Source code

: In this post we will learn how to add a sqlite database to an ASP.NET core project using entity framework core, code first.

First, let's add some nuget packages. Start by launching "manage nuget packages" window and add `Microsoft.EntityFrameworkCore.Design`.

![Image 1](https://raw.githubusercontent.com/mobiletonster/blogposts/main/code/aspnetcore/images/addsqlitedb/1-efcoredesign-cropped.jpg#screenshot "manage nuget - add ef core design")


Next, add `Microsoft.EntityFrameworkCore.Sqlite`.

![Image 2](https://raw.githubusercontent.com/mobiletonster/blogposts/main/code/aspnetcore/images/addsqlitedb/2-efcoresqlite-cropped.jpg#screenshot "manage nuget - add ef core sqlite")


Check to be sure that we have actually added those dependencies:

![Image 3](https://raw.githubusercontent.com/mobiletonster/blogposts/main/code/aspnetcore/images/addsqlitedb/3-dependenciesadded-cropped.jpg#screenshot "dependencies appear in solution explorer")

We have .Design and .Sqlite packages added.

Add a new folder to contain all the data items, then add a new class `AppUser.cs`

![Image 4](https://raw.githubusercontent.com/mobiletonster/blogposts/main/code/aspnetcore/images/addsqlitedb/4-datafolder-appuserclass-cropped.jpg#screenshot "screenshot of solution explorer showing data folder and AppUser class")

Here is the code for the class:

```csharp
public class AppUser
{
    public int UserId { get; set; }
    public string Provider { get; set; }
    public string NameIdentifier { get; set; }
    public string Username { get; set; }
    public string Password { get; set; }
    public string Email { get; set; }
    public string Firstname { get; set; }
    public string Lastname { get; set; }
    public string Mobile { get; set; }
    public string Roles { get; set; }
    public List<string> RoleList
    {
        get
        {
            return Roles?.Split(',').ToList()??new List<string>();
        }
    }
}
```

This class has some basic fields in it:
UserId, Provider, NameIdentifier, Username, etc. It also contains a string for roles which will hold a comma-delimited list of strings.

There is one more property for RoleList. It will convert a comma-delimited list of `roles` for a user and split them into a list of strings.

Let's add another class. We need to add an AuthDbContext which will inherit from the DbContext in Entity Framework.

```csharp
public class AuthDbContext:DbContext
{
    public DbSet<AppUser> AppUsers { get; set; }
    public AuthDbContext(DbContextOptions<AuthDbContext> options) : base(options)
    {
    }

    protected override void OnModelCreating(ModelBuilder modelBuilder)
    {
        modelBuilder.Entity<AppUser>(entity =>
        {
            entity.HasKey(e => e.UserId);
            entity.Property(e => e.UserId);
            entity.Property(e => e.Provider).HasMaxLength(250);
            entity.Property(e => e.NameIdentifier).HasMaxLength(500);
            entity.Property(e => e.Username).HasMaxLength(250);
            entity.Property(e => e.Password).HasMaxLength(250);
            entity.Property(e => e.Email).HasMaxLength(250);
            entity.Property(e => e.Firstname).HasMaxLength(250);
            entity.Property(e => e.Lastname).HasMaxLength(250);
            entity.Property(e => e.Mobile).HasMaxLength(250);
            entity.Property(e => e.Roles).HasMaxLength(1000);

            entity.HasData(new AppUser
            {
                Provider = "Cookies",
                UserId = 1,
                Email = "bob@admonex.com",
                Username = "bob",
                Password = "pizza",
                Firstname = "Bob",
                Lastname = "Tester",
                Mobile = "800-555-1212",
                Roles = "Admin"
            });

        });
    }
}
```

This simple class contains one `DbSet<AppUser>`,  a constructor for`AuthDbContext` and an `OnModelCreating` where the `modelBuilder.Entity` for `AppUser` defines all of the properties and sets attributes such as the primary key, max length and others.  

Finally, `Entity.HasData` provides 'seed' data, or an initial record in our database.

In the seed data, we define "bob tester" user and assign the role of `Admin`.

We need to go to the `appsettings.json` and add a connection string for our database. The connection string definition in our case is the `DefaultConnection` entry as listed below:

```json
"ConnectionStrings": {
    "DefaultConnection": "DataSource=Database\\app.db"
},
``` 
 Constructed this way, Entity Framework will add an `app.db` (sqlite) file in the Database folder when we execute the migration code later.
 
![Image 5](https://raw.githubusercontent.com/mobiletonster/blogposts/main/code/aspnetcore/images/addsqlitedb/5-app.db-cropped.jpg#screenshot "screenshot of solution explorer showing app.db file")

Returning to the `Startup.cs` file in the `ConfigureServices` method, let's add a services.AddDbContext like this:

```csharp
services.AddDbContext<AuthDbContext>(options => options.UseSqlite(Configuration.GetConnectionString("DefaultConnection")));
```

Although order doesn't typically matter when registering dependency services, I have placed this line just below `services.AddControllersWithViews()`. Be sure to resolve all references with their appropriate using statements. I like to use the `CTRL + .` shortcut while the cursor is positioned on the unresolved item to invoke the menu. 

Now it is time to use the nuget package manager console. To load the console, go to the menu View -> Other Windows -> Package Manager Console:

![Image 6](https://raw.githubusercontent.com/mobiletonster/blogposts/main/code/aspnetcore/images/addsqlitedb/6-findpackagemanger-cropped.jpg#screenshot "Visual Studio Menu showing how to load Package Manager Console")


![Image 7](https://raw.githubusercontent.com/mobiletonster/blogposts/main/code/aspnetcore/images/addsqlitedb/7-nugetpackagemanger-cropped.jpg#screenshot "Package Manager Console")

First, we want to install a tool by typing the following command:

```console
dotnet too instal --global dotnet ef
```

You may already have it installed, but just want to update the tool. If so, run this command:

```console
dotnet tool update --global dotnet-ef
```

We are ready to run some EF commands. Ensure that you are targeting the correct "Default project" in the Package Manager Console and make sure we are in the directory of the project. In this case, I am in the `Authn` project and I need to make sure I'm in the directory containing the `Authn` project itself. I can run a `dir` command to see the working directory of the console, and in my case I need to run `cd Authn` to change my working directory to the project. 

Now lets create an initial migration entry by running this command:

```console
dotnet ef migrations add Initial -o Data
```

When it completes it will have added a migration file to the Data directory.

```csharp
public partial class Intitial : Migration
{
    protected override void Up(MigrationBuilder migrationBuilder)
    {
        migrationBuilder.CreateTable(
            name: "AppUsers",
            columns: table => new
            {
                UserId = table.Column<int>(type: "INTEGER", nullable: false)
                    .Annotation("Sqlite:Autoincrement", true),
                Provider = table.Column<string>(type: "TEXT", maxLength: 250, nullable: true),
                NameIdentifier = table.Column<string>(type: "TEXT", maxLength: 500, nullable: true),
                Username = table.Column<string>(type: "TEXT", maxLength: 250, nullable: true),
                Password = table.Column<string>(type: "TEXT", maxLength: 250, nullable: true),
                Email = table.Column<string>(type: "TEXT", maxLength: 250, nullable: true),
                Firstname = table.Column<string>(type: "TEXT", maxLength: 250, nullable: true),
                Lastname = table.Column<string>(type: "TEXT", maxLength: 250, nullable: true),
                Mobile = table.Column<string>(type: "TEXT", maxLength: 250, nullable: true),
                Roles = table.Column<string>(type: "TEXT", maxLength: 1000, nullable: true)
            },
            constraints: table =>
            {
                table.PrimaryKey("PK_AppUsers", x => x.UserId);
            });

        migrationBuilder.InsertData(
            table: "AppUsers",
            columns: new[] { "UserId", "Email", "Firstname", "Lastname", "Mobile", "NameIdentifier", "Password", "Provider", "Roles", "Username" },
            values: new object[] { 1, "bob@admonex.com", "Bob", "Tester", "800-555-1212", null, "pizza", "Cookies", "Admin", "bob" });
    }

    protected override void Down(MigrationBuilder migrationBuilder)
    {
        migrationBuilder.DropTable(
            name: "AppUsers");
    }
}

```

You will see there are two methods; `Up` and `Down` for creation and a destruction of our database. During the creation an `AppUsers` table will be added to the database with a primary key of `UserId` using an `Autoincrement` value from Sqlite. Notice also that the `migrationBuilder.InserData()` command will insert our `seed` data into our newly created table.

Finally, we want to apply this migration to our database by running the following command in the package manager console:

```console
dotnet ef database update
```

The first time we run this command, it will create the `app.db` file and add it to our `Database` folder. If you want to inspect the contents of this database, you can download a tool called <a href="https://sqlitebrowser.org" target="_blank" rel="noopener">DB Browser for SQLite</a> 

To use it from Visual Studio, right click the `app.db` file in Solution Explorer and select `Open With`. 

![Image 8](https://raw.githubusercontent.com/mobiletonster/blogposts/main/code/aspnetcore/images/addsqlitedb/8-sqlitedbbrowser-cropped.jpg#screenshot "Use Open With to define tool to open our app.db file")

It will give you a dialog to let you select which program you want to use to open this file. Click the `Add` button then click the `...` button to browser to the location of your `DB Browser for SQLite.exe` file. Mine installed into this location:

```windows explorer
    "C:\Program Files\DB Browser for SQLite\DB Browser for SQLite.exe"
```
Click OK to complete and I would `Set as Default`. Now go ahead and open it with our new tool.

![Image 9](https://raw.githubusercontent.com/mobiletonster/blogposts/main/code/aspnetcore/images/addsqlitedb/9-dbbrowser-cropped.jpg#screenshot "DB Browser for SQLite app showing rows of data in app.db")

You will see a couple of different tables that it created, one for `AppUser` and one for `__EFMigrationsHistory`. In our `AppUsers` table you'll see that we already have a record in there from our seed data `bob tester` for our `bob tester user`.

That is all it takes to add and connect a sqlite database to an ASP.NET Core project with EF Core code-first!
——
AIM OF THE EXERCISE> Copy only the entries from the first line to the line with "There is one", each exactly as it appears.

RESPONSE TO THE TASK>
Source code

: In this post we will learn how to add a sqlite database to an ASP.NET core project using entity framework core, code first.

First, let's add some nuget packages. Start by launching "manage nuget packages" window and add `Microsoft.EntityFrameworkCore.Design`.

![Image 1](https://raw.githubusercontent.com/mobiletonster/blogposts/main/code/aspnetcore/images/addsqlitedb/1-efcoredesign-cropped.jpg#screenshot "manage nuget - add ef core design")


Next, add `Microsoft.EntityFrameworkCore.Sqlite`.

![Image 2](https://raw.githubusercontent.com/mobiletonster/blogposts/main/code/aspnetcore/images/addsqlitedb/2-efcoresqlite-cropped.jpg#screenshot "manage nuget - add ef core sqlite")


Check to be sure that we have actually added those dependencies:

![Image 3](https://raw.githubusercontent.com/mobiletonster/blogposts/main/code/aspnetcore/images/addsqlitedb/3-dependenciesadded-cropped.jpg#screenshot "dependencies appear in solution explorer")

We have .Design and .Sqlite packages added.

Add a new folder to contain all the data items, then add a new class `AppUser.cs`

![Image 4](https://raw.githubusercontent.com/mobiletonster/blogposts/main/code/aspnetcore/images/addsqlitedb/4-datafolder-appuserclass-cropped.jpg#screenshot "screenshot of solution explorer showing data folder and AppUser class")

Here is the code for the class:

```csharp
public class AppUser
{
    public int UserId { get; set; }
    public string Provider { get; set; }
    public string NameIdentifier { get; set; }
    public string Username { get; set; }
    public string Password { get; set; }
    public string Email { get; set; }
    public string Firstname { get; set; }
    public string Lastname { get; set; }
    public string Mobile { get; set; }
    public string Roles { get; set; }
    public List<string> RoleList
    {
        get
        {
            return Roles?.Split(',').ToList()??new List<string>();
        }
    }
}
```

This class has some basic fields in it:
UserId, Provider, NameIdentifier, Username, etc. It also contains a string for roles which will hold a comma-delimited list of strings.

There is one more property for RoleList. It will convert a comma-delimited list of `roles` for a user and split them into a list of strings.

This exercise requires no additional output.